• **LISTED RECORDS**:
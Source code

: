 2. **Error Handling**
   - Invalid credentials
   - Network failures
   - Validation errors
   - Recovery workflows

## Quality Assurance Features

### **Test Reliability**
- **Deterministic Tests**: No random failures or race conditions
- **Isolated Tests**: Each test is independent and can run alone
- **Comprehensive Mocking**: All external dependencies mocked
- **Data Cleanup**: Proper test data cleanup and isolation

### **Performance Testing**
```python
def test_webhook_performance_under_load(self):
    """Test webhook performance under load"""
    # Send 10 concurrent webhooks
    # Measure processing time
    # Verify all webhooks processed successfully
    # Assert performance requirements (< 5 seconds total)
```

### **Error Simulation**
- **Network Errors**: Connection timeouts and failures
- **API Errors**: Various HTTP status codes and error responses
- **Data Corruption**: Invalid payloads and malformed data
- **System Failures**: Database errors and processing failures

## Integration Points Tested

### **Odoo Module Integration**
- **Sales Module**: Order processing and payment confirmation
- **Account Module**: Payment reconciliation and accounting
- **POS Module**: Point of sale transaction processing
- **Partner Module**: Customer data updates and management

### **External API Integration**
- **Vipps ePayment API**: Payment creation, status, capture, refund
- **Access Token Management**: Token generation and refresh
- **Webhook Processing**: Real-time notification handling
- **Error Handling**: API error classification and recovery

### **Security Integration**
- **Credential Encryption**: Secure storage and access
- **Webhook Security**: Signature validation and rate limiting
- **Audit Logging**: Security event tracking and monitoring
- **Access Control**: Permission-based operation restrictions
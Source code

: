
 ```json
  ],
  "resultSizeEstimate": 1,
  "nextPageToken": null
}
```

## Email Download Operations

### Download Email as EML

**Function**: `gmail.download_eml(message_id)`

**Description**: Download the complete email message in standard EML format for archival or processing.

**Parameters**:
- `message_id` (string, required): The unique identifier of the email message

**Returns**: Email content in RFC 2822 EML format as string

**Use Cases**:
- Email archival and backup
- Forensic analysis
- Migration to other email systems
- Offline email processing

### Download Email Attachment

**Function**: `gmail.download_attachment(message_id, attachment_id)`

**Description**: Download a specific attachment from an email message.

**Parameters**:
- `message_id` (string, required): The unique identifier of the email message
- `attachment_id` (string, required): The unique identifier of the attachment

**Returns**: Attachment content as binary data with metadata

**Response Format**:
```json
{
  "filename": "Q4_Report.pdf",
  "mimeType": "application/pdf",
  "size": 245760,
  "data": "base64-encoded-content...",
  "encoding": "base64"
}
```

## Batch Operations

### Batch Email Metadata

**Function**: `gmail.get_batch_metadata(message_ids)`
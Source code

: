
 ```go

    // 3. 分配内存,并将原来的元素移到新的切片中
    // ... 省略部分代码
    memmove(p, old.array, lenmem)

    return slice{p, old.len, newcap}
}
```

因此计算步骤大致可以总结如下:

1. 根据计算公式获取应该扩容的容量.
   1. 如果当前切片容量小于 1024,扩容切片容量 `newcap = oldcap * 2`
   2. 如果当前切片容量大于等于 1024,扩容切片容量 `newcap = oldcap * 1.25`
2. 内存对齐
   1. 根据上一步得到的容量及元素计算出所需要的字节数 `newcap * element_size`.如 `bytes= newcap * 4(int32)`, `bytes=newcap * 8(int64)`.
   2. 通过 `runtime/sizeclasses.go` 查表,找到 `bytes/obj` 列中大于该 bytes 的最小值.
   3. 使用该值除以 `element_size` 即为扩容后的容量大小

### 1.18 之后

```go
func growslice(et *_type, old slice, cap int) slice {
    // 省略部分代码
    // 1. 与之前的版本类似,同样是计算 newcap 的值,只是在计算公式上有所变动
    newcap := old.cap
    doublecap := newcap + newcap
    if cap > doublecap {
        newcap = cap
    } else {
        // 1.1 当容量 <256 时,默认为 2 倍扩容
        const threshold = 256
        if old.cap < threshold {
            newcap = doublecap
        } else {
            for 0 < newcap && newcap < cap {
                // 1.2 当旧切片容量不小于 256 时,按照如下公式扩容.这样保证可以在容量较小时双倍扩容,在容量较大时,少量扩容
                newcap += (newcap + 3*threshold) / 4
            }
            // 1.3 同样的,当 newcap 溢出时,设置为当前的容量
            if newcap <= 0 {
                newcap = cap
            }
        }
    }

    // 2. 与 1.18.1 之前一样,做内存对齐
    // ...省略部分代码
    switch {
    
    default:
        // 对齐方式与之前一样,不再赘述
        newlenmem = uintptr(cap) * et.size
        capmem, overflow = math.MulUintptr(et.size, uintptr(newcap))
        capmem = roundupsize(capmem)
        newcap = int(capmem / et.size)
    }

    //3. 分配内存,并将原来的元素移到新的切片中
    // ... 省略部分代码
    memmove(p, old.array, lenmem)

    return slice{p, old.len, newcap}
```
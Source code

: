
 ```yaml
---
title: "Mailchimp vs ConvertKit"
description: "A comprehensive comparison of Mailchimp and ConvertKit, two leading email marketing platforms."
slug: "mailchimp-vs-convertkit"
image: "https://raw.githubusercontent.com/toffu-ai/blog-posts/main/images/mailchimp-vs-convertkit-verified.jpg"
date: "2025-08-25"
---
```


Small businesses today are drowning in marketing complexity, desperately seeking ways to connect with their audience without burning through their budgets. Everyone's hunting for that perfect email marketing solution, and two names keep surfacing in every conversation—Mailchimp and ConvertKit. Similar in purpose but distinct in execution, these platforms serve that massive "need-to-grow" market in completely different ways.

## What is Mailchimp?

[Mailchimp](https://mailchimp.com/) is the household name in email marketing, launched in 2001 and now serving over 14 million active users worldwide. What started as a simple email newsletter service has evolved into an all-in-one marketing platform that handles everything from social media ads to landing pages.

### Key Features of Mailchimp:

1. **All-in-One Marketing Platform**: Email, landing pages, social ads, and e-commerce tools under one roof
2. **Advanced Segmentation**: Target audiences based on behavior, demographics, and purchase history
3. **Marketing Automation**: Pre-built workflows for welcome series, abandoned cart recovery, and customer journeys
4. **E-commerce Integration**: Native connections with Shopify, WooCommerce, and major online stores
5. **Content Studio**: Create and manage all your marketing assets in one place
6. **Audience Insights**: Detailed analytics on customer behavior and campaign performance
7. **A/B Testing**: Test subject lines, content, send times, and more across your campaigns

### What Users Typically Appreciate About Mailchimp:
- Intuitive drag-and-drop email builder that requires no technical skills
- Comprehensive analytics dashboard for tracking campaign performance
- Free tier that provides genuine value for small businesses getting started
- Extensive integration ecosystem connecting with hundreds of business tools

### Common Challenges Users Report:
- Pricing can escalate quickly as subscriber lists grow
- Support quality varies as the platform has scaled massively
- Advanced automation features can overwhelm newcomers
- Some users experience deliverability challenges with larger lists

• **TASK STATEMENT**: Your task is to transcribe all of the entries word for word.

• **SOLUTION FOR THIS TASK**:
Source code

: 2. **Error Handling**
   - Invalid credentials
   - Network failures
   - Validation errors
   - Recovery workflows

## Quality Assurance Features

### **Test Reliability**
- **Deterministic Tests**: No random failures or race conditions
- **Isolated Tests**: Each test is independent and can run alone
- **Comprehensive Mocking**: All external dependencies mocked
- **Data Cleanup**: Proper test data cleanup and isolation

### **Performance Testing**
```python
def test_webhook_performance_under_load(self):
    """Test webhook performance under load"""
    # Send 10 concurrent webhooks
    # Measure processing time
    # Verify all webhooks processed successfully
    # Assert performance requirements (< 5 seconds total)
```

### **Error Simulation**
- **Network Errors**: Connection timeouts and failures
- **API Errors**: Various HTTP status codes and error responses
- **Data Corruption**: Invalid payloads and malformed data
- **System Failures**: Database errors and processing failures

## Integration Points Tested

### **Odoo Module Integration**
- **Sales Module**: Order processing and payment confirmation
- **Account Module**: Payment reconciliation and accounting
- **POS Module**: Point of sale transaction processing
- **Partner Module**: Customer data updates and management

### **External API Integration**
- **Vipps ePayment API**: Payment creation, status, capture, refund
- **Access Token Management**: Token generation and refresh
- **Webhook Processing**: Real-time notification handling
- **Error Handling**: API error classification and recovery

### **Security Integration**
- **Credential Encryption**: Secure storage and access
- **Webhook Security**: Signature validation and rate limiting
- **Audit Logging**: Security event tracking and monitoring
- **Access Control**: Permission-based operation restrictions
Source code

:
 ```json
  ],
  "resultSizeEstimate": 1,
  "nextPageToken": null
}
```

## Email Download Operations

### Download Email as EML

**Function**: `gmail.download_eml(message_id)`

**Description**: Download the complete email message in standard EML format for archival or processing.

**Parameters**:
- `message_id` (string, required): The unique identifier of the email message

**Returns**: Email content in RFC 2822 EML format as string

**Use Cases**:
- Email archival and backup
- Forensic analysis
- Migration to other email systems
- Offline email processing

### Download Email Attachment

**Function**: `gmail.download_attachment(message_id, attachment_id)`

**Description**: Download a specific attachment from an email message.

**Parameters**:
- `message_id` (string, required): The unique identifier of the email message
- `attachment_id` (string, required): The unique identifier of the attachment

**Returns**: Attachment content as binary data with metadata

**Response Format**:
```json
{
  "filename": "Q4_Report.pdf",
  "mimeType": "application/pdf",
  "size": 245760,
  "data": "base64-encoded-content...",
  "encoding": "base64"
}
```

## Batch Operations

### Batch Email Metadata

**Function**: `gmail.get_batch_metadata(message_ids)`
Source code

:
 ```go

    // 3. 分配内存,并将原来的元素移到新的切片中
    // ... 省略部分代码
    memmove(p, old.array, lenmem)

    return slice{p, old.len, newcap}
}
```

因此计算步骤大致可以总结如下:

1. 根据计算公式获取应该扩容的容量.
   1. 如果当前切片容量小于 1024,扩容切片容量 `newcap = oldcap * 2`
   2. 如果当前切片容量大于等于 1024,扩容切片容量 `newcap = oldcap * 1.25`
2. 内存对齐
   1. 根据上一步得到的容量及元素计算出所需要的字节数 `newcap * element_size`.如 `bytes= newcap * 4(int32)`, `bytes=newcap * 8(int64)`.
   2. 通过 `runtime/sizeclasses.go` 查表,找到 `bytes/obj` 列中大于该 bytes 的最小值.
   3. 使用该值除以 `element_size` 即为扩容后的容量大小

### 1.18 之后

```go
func growslice(et *_type, old slice, cap int) slice {
    // 省略部分代码
    // 1. 与之前的版本类似,同样是计算 newcap 的值,只是在计算公式上有所变动
    newcap := old.cap
    doublecap := newcap + newcap
    if cap > doublecap {
        newcap = cap
    } else {
        // 1.1 当容量 <256 时,默认为 2 倍扩容
        const threshold = 256
        if old.cap < threshold {
            newcap = doublecap
        } else {
            for 0 < newcap && newcap < cap {
                // 1.2 当旧切片容量不小于 256 时,按照如下公式扩容.这样保证可以在容量较小时双倍扩容,在容量较大时,少量扩容
                newcap += (newcap + 3*threshold) / 4
            }
            // 1.3 同样的,当 newcap 溢出时,设置为当前的容量
            if newcap <= 0 {
                newcap = cap
            }
        }
    }

    // 2. 与 1.18.1 之前一样,做内存对齐
    // ...省略部分代码
    switch {
    
    default:
        // 对齐方式与之前一样,不再赘述
        newlenmem = uintptr(cap) * et.size
        capmem, overflow = math.MulUintptr(et.size, uintptr(newcap))
        capmem = roundupsize(capmem)
        newcap = int(capmem / et.size)
    }

    //3. 分配内存,并将原来的元素移到新的切片中
    // ... 省略部分代码
    memmove(p, old.array, lenmem)

    return slice{p, old.len, newcap}
```
Source code

:
 ```yaml
---
title: "Mailchimp vs ConvertKit"
description: "A comprehensive comparison of Mailchimp and ConvertKit, two leading email marketing platforms."
slug: "mailchimp-vs-convertkit"
image: "https://raw.githubusercontent.com/toffu-ai/blog-posts/main/images/mailchimp-vs-convertkit-verified.jpg"
date: "2025-08-25"
---
```


Small businesses today are drowning in marketing complexity, desperately seeking ways to connect with their audience without burning through their budgets. Everyone's hunting for that perfect email marketing solution, and two names keep surfacing in every conversation—Mailchimp and ConvertKit. Similar in purpose but distinct in execution, these platforms serve that massive "need-to-grow" market in completely different ways.

## What is Mailchimp?

[Mailchimp](https://mailchimp.com/) is the household name in email marketing, launched in 2001 and now serving over 14 million active users worldwide. What started as a simple email newsletter service has evolved into an all-in-one marketing platform that handles everything from social media ads to landing pages.

### Key Features of Mailchimp:

1. **All-in-One Marketing Platform**: Email, landing pages, social ads, and e-commerce tools under one roof
2. **Advanced Segmentation**: Target audiences based on behavior, demographics, and purchase history
3. **Marketing Automation**: Pre-built workflows for welcome series, abandoned cart recovery, and customer journeys
4. **E-commerce Integration**: Native connections with Shopify, WooCommerce, and major online stores
5. **Content Studio**: Create and manage all your marketing assets in one place
6. **Audience Insights**: Detailed analytics on customer behavior and campaign performance
7. **A/B Testing**: Test subject lines, content, send times, and more across your campaigns

### What Users Typically Appreciate About Mailchimp:
- Intuitive drag-and-drop email builder that requires no technical skills
- Comprehensive analytics dashboard for tracking campaign performance
- Free tier that provides genuine value for small businesses getting started
- Extensive integration ecosystem connecting with hundreds of business tools

### Common Challenges Users Report:
- Pricing can escalate quickly as subscriber lists grow
- Support quality varies as the platform has scaled massively
- Advanced automation features can overwhelm newcomers
- Some users experience deliverability challenges with larger lists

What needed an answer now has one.